**YOUR OBJECTIVE:** Only the text of the entries below should be returned, exactly as given, without pictures.

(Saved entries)
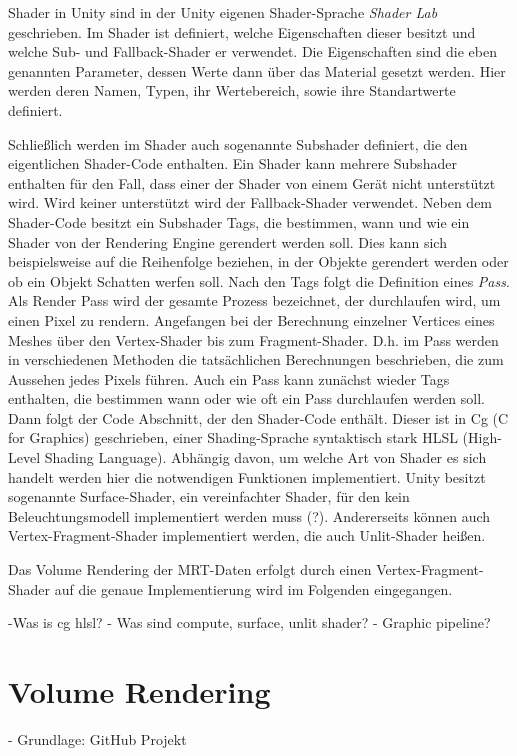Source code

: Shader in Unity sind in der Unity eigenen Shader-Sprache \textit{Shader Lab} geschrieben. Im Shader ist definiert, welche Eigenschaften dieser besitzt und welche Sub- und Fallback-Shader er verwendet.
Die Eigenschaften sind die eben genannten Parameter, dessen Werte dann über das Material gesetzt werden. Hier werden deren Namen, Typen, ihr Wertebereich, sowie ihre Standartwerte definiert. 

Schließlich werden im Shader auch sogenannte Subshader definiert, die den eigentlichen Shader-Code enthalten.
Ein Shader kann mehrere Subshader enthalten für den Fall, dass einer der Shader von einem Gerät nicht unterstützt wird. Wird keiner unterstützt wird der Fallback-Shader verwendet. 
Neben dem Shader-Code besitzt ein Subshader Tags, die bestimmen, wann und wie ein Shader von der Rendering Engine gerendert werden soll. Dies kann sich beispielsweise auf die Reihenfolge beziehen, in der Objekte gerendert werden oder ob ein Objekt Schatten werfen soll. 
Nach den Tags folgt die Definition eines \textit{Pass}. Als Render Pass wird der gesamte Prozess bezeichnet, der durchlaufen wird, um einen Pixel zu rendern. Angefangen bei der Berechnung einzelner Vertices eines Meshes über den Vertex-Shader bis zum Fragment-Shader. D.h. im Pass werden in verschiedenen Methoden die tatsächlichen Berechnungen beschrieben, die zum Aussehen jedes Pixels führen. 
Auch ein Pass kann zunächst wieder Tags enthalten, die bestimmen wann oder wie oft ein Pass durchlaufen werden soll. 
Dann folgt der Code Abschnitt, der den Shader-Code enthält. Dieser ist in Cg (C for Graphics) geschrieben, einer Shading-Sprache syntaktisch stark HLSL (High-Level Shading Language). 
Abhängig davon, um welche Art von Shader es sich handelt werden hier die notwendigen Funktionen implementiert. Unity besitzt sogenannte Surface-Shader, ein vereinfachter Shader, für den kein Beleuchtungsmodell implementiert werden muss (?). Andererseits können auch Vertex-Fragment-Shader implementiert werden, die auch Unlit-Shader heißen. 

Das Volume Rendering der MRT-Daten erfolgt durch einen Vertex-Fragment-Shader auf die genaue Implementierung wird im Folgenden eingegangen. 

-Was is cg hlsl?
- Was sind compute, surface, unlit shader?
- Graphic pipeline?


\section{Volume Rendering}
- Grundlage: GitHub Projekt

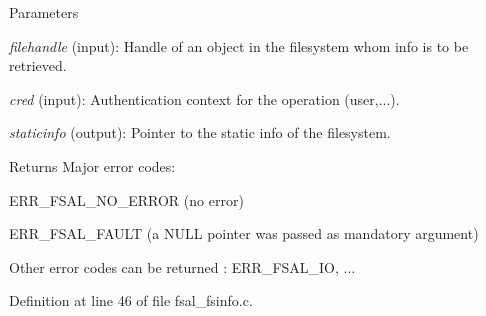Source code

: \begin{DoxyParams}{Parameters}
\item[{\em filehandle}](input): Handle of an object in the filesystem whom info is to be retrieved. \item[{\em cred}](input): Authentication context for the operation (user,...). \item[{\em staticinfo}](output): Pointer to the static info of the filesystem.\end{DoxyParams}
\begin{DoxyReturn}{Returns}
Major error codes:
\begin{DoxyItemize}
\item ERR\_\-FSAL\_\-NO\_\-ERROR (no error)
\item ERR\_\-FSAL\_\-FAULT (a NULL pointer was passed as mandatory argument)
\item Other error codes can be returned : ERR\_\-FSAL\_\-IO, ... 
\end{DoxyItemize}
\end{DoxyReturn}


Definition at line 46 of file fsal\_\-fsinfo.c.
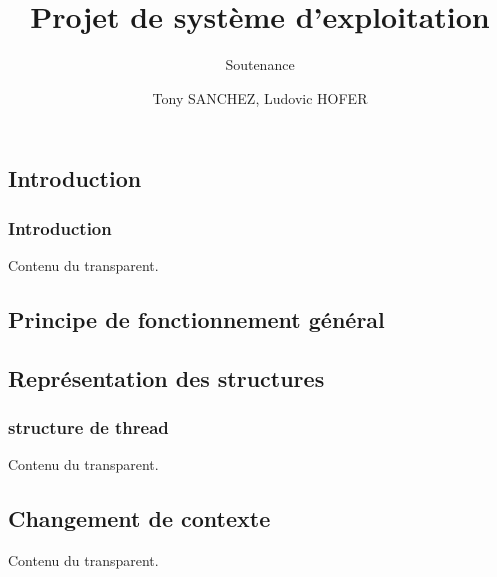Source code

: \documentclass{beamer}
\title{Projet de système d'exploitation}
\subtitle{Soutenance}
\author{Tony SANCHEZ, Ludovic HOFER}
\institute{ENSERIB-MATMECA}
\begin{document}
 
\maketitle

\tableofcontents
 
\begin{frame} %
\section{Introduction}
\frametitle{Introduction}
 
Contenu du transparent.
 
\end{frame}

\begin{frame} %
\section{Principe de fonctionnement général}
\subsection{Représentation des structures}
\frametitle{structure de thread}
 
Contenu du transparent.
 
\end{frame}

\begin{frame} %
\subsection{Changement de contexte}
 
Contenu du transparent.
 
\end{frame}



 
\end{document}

**PROBLEM SOLUTION:**
Source code

: Shader in Unity sind in der Unity eigenen Shader-Sprache \textit{Shader Lab} geschrieben. Im Shader ist definiert, welche Eigenschaften dieser besitzt und welche Sub- und Fallback-Shader er verwendet.
Die Eigenschaften sind die eben genannten Parameter, dessen Werte dann über das Material gesetzt werden. Hier werden deren Namen, Typen, ihr Wertebereich, sowie ihre Standartwerte definiert. 

Schließlich werden im Shader auch sogenannte Subshader definiert, die den eigentlichen Shader-Code enthalten.
Ein Shader kann mehrere Subshader enthalten für den Fall, dass einer der Shader von einem Gerät nicht unterstützt wird. Wird keiner unterstützt wird der Fallback-Shader verwendet. 
Neben dem Shader-Code besitzt ein Subshader Tags, die bestimmen, wann und wie ein Shader von der Rendering Engine gerendert werden soll. Dies kann sich beispielsweise auf die Reihenfolge beziehen, in der Objekte gerendert werden oder ob ein Objekt Schatten werfen soll. 
Nach den Tags folgt die Definition eines \textit{Pass}. Als Render Pass wird der gesamte Prozess bezeichnet, der durchlaufen wird, um einen Pixel zu rendern. Angefangen bei der Berechnung einzelner Vertices eines Meshes über den Vertex-Shader bis zum Fragment-Shader. D.h. im Pass werden in verschiedenen Methoden die tatsächlichen Berechnungen beschrieben, die zum Aussehen jedes Pixels führen. 
Auch ein Pass kann zunächst wieder Tags enthalten, die bestimmen wann oder wie oft ein Pass durchlaufen werden soll. 
Dann folgt der Code Abschnitt, der den Shader-Code enthält. Dieser ist in Cg (C for Graphics) geschrieben, einer Shading-Sprache syntaktisch stark HLSL (High-Level Shading Language). 
Abhängig davon, um welche Art von Shader es sich handelt werden hier die notwendigen Funktionen implementiert. Unity besitzt sogenannte Surface-Shader, ein vereinfachter Shader, für den kein Beleuchtungsmodell implementiert werden muss (?). Andererseits können auch Vertex-Fragment-Shader implementiert werden, die auch Unlit-Shader heißen. 

Das Volume Rendering der MRT-Daten erfolgt durch einen Vertex-Fragment-Shader auf die genaue Implementierung wird im Folgenden eingegangen. 

-Was is cg hlsl?
- Was sind compute, surface, unlit shader?
- Graphic pipeline?


\section{Volume Rendering}
- Grundlage: GitHub Projekt

Source code

: \begin{DoxyParams}{Parameters}
\item[{\em filehandle}](input): Handle of an object in the filesystem whom info is to be retrieved. \item[{\em cred}](input): Authentication context for the operation (user,...). \item[{\em staticinfo}](output): Pointer to the static info of the filesystem.\end{DoxyParams}
\begin{DoxyReturn}{Returns}
Major error codes:
\begin{DoxyItemize}
\item ERR\_\-FSAL\_\-NO\_\-ERROR (no error)
\item ERR\_\-FSAL\_\-FAULT (a NULL pointer was passed as mandatory argument)
\item Other error codes can be returned : ERR\_\-FSAL\_\-IO, ... 
\end{DoxyItemize}
\end{DoxyReturn}


Definition at line 46 of file fsal\_\-fsinfo.c.
Source code

: \documentclass{beamer}
\title{Projet de système d'exploitation}
\subtitle{Soutenance}
\author{Tony SANCHEZ, Ludovic HOFER}
\institute{ENSERIB-MATMECA}
\begin{document}
 
\maketitle

\tableofcontents
 
\begin{frame} %
\section{Introduction}
\frametitle{Introduction}
 
Contenu du transparent.
 
\end{frame}

\begin{frame} %
\section{Principe de fonctionnement général}
\subsection{Représentation des structures}
\frametitle{structure de thread}
 
Contenu du transparent.
 
\end{frame}

\begin{frame} %
\subsection{Changement de contexte}
 
Contenu du transparent.
 
\end{frame}



 
\end{document}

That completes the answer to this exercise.